Into this strange country

the godtree grew,

taking root in ground

we did not trust

finding nurture

in some other

earth

unrecognised by us.

 

And here,

among us,

grew a life

that, by and by,

we recognised as living.

 

It discerned the

seasons in a 

climate not our

own.

 

And, strangely,

it has shown us

shelter.

 

Its boughs 

have made

our homes.

 

This short poem by Padraig O Tuama is from a 2012 collection of poems from Canterbury Press in England, readings from the book of exile.  O Tuama is a poet recommended much by, among many others, Peter Rollins who came to Gainesville and talked about his pyro theology, a theology of the fire of the Spirit.  O Tuama lives in Belfast, Northern Ireland, and takes part in peace and reconciliation initiatives there, as well as in the long reconciliation work of the Corrymeela Community which you can find more about at http://www.corrymeela.org/

This poem, like many of O Tuama’s, is simple and available in ordinary language and grammar.  His poetry is first meant for oral performance, and you can feel that in the directness of his speech, even when, as here, he is developing an image and a metaphor of much resonance with the Gospel.

O Tuama’s poem begins in a riff on an early Western medieval tale that connects the cross of the crucifixion is connected with the Anglo-Saxon tales of all creation as Yggdrasil, the great world tree that connects all life from the depths of fire and ice trolls to the heights of the heavens.

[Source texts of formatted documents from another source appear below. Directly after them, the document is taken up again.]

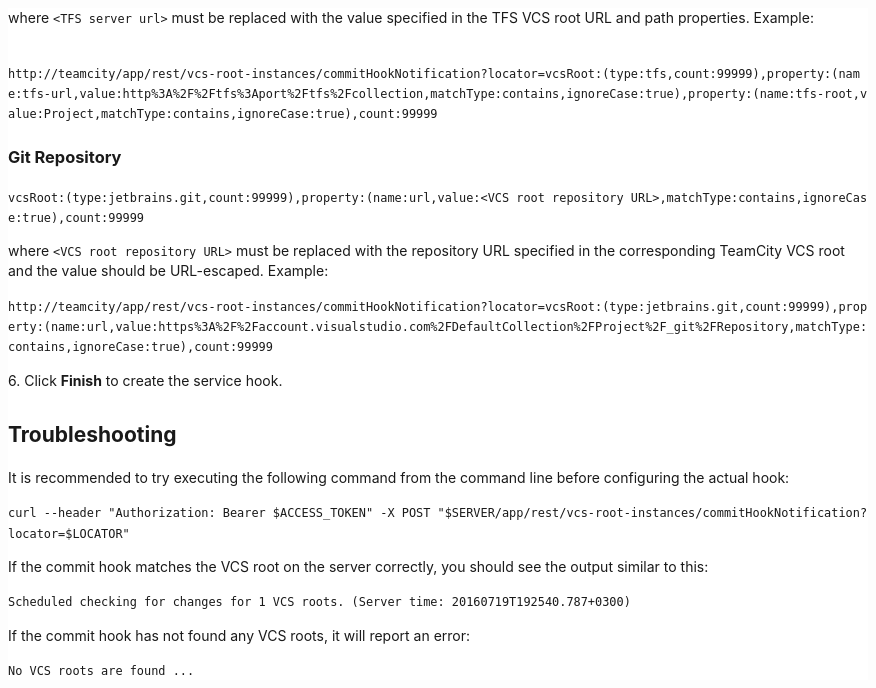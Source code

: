 where `<TFS server url>` must be replaced with the value specified in the TFS VCS root URL and path properties. Example:


```Shell

http://teamcity/app/rest/vcs-root-instances/commitHookNotification?locator=vcsRoot:(type:tfs,count:99999),property:(name:tfs-url,value:http%3A%2F%2Ftfs%3Aport%2Ftfs%2Fcollection,matchType:contains,ignoreCase:true),property:(name:tfs-root,value:Project,matchType:contains,ignoreCase:true),count:99999

```

### Git Repository


```Shell
vcsRoot:(type:jetbrains.git,count:99999),property:(name:url,value:<VCS root repository URL>,matchType:contains,ignoreCase:true),count:99999

```


where `<VCS root repository URL>` must be replaced with the repository URL specified in the corresponding TeamCity VCS root and the value should be URL-escaped. Example:


```Shell
http://teamcity/app/rest/vcs-root-instances/commitHookNotification?locator=vcsRoot:(type:jetbrains.git,count:99999),property:(name:url,value:https%3A%2F%2Faccount.visualstudio.com%2FDefaultCollection%2FProject%2F_git%2FRepository,matchType:contains,ignoreCase:true),count:99999

```

6\. Click __Finish__ to create the service hook.

## Troubleshooting

It is recommended to try executing the following command from the command line before configuring the actual hook:


```Shell
curl --header "Authorization: Bearer $ACCESS_TOKEN" -X POST "$SERVER/app/rest/vcs-root-instances/commitHookNotification?locator=$LOCATOR"

```

If the commit hook matches the VCS root on the server correctly, you should see the output similar to this:


```Shell
Scheduled checking for changes for 1 VCS roots. (Server time: 20160719T192540.787+0300)

```

If the commit hook has not found any VCS roots, it will report an error:


```Shell
No VCS roots are found ...

```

Early English acceptance of Christianity melded these different tales, just as the stories of Julius Caesar and Augustus Caesar as Sons of God from virgin births were matched and developed in early Christian stories of Jesus as the Son of God.

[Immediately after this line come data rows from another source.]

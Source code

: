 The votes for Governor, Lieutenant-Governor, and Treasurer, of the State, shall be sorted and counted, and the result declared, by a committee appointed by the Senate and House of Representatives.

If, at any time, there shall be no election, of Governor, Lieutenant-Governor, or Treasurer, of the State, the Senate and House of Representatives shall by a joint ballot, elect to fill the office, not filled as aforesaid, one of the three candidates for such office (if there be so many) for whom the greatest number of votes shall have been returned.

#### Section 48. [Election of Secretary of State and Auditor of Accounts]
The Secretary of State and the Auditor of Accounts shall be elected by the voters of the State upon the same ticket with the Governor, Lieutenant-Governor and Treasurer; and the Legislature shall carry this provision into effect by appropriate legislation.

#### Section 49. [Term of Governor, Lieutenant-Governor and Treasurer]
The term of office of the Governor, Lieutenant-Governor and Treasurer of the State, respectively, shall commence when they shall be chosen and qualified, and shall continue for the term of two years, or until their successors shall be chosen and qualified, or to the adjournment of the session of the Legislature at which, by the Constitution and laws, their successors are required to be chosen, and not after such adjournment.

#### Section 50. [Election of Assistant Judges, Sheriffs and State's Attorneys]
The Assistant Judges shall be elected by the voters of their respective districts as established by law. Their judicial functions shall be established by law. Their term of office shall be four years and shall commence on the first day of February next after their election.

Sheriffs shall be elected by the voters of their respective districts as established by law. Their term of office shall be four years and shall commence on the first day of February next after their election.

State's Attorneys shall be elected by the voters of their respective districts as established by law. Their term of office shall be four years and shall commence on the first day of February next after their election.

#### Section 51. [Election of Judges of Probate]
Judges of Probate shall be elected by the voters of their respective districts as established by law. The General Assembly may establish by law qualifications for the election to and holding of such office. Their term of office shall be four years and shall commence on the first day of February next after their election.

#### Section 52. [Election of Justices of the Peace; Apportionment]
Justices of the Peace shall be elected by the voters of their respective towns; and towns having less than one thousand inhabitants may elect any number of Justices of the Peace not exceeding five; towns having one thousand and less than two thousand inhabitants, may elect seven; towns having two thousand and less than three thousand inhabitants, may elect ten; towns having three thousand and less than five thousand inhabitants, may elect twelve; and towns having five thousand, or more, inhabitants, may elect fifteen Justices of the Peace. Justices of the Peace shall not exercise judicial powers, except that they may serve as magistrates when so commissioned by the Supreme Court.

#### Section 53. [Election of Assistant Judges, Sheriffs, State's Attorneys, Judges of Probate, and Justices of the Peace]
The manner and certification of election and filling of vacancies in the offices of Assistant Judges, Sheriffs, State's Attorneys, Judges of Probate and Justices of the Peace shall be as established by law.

O Tuama for me does two amazing things in this poem.  First, he uses vegetable notions of God and Christ in terms of “the godtree”, growing in another earth, another nutrient and nourish of life, something and somewhere we do not recognize.

But then, in time, with us long we begin to see that this is life indeed, “we recognized as living.”  And once that connection opened, the very seasons and climate of life for us shifts from our ordinary “own”, such a solitary desolate word.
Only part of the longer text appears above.